FSU’s Search For A President And Credibility

Florida State University cannot be faulted for considering Sen. John Thrasher in its presidential search. It can, however, be faulted for making him the early front runner and now one of four finalists. And it would certainly be a major fault line through its credibility if it ultimately were to make him president.

While the majority of top jobs in academia still go to career academics, they have been increasingly going to non-traditional academics. There’s precedent in this state. Former FSU president “T.K.” Wetherell and the University of Miami’s Donna Shalala, while achieving high visibility in the political arena, both had prior higher ed experience.

Wetherell, the former Speaker of the Florida House, had been president of Tallahassee Community College.

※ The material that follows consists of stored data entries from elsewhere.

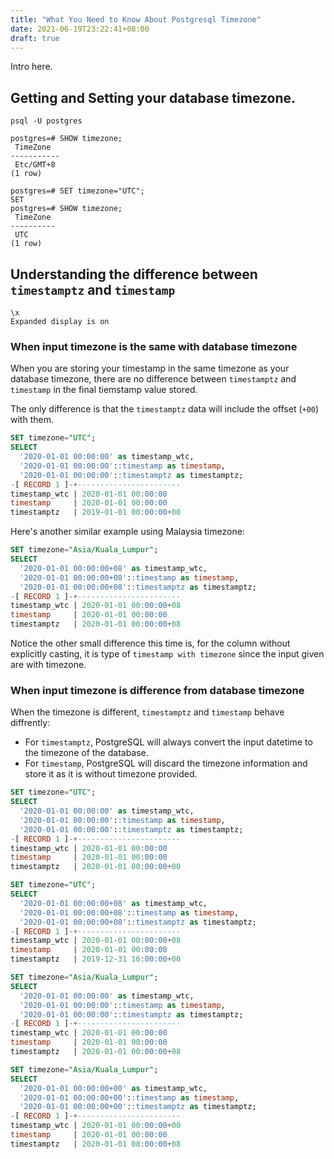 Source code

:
 ```yaml
---
title: "What You Need to Know About Postgresql Timezone"
date: 2021-06-19T23:22:41+08:00
draft: true
---
```


Intro here.

## Getting and Setting your database timezone.

```shell
psql -U postgres
```

```postgres
postgres=# SHOW timezone;
 TimeZone
-----------
 Etc/GMT+8
(1 row)
```

```postgres
postgres=# SET timezone="UTC";
SET
postgres=# SHOW timezone;
 TimeZone
----------
 UTC
(1 row)
```

## Understanding the difference between `timestamptz` and `timestamp`

```
\x
Expanded display is on
```

### When input timezone is the same with database timezone
When you are storing your timestamp in the same timezone as your
database timezone, there are no difference between `timestamptz`
and `timestamp` in the final tiemstamp value stored.

The only difference is that the `timestamptz` data will include
the offset (`+00`) with them.

```sql
SET timezone="UTC";
SELECT
  '2020-01-01 00:00:00' as timestamp_wtc,
  '2020-01-01 00:00:00'::timestamp as timestamp,
  '2020-01-01 00:00:00'::timestamptz as timestamptz;
-[ RECORD 1 ]-+-----------------------
timestamp_wtc | 2020-01-01 00:00:00
timestamp     | 2020-01-01 00:00:00
timestamptz   | 2019-01-01 00:00:00+00
```

Here's another similar example using Malaysia timezone:

```sql
SET timezone="Asia/Kuala_Lumpur";
SELECT
  '2020-01-01 00:00:00+08' as timestamp_wtc,
  '2020-01-01 00:00:00+08'::timestamp as timestamp,
  '2020-01-01 00:00:00+08'::timestamptz as timestamptz;
-[ RECORD 1 ]-+-----------------------
timestamp_wtc | 2020-01-01 00:00:00+08
timestamp     | 2020-01-01 00:00:00
timestamptz   | 2020-01-01 00:00:00+08
```

Notice the other small difference this time is, for the column without
explicitly casting, it is type of `timestamp with timezone` since the input
given are with timezone.


### When input timezone is difference from database timezone

When the timezone is different, `timestamptz` and `timestamp` behave
diffrently:

- For `timestamptz`, PostgreSQL will always convert the input datetime to
  the timezone of the database.
- For `timestamp`, PostgreSQL will discard the timezone information and store
  it as it is without timezone provided.

```sql
SET timezone="UTC";
SELECT
  '2020-01-01 00:00:00' as timestamp_wtc,
  '2020-01-01 00:00:00'::timestamp as timestamp,
  '2020-01-01 00:00:00'::timestamptz as timestamptz;
-[ RECORD 1 ]-+-----------------------
timestamp_wtc | 2020-01-01 00:00:00
timestamp     | 2020-01-01 00:00:00
timestamptz   | 2020-01-01 00:00:00+00
```

```sql
SET timezone="UTC";
SELECT
  '2020-01-01 00:00:00+08' as timestamp_wtc,
  '2020-01-01 00:00:00+08'::timestamp as timestamp,
  '2020-01-01 00:00:00+08'::timestamptz as timestamptz;
-[ RECORD 1 ]-+-----------------------
timestamp_wtc | 2020-01-01 00:00:00+08
timestamp     | 2020-01-01 00:00:00
timestamptz   | 2019-12-31 16:00:00+00
```

```sql
SET timezone="Asia/Kuala_Lumpur";
SELECT
  '2020-01-01 00:00:00' as timestamp_wtc,
  '2020-01-01 00:00:00'::timestamp as timestamp,
  '2020-01-01 00:00:00'::timestamptz as timestamptz;
-[ RECORD 1 ]-+-----------------------
timestamp_wtc | 2020-01-01 00:00:00
timestamp     | 2020-01-01 00:00:00
timestamptz   | 2020-01-01 00:00:00+08
```

```sql
SET timezone="Asia/Kuala_Lumpur";
SELECT
  '2020-01-01 00:00:00+00' as timestamp_wtc,
  '2020-01-01 00:00:00+00'::timestamp as timestamp,
  '2020-01-01 00:00:00+00'::timestamptz as timestamptz;
-[ RECORD 1 ]-+-----------------------
timestamp_wtc | 2020-01-01 00:00:00+00
timestamp     | 2020-01-01 00:00:00
timestamptz   | 2020-01-01 08:00:00+08
```

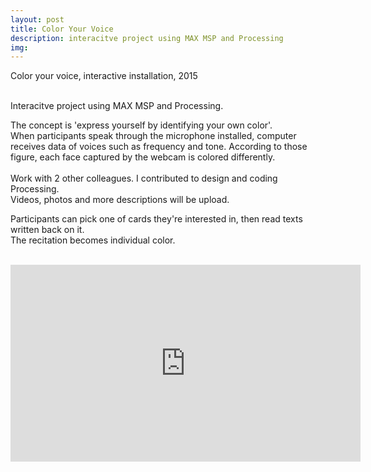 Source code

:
 ```yaml
---
layout: post
title: Color Your Voice
description: interacitve project using MAX MSP and Processing
img:
---
```


Color your voice, interactive installation, 2015

<div class="img_row">
	<img class="col one" src="{{ site.baseurl }}/img/71.jpg" alt="" title="example image"/>
	<img class="col one" src="{{ site.baseurl }}/img/73.jpg" alt="" title="example image"/>
	<img class="col one" src="{{ site.baseurl }}/img/72.jpg" alt="" title="example image"/>
</div>
<div class="col three caption">
	Interacitve project using MAX MSP and Processing.
</div>


The concept is 'express yourself by identifying your own color'. <br/>
When participants speak through the microphone installed, computer receives data of voices such as frequency and tone. According to those figure, each face captured by the webcam is colored differently. <br/><br/>
Work with 2 other colleagues. I contributed to design and coding Processing.<br/>
Videos, photos and more descriptions will be upload.


<div class="img_row">
	<img class="col three" src="{{ site.baseurl }}/img/73.jpg" alt="" title="example image"/>
</div>
<div class="col three caption">
	Participants can pick one of cards they're interested in, then read texts written back on it. <br/>
	The recitation becomes individual color.
</div>
<br/>
<p align="middle">
<iframe width="560" height="315" src="https://www.youtube.com/embed/mUlZvgio3wE" frameborder="0" allowfullscreen></iframe>
</p>

<br/><br/><br/>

Shalala, the former HHS secretary under President Bill Clinton, once served as the chancellor of the University of Wisconsin. They both had Rolodexes to die for, but also had relevant educational experiences. Call it the best of both worlds.

And let’s not forget Betty Castor, USF president during the 1990s, who helped USF turn a much-needed influence corner in Tallahassee. She knew her way around the corridors of power, to be sure, but had also been the state’s commissioner of education. She was no higher ed rookie.

Thrasher, a former lobbyist, current chairman of Rick Scott’s re-election committee and erstwhile House Speaker who dismantled the Florida Board of Regents to expedite the orchestration of FSU’s medical school, represents all that we loathe about Tallahassee. This would be political payback–plus whoring out to a fund-raising maven.

John Thrasher is not T.K. Wetherell, Donna Shalala, Betty Castor–or Frank Brogan (FAU). Some things ought not to be for sale. Especially if the next governor is not Rick Scott.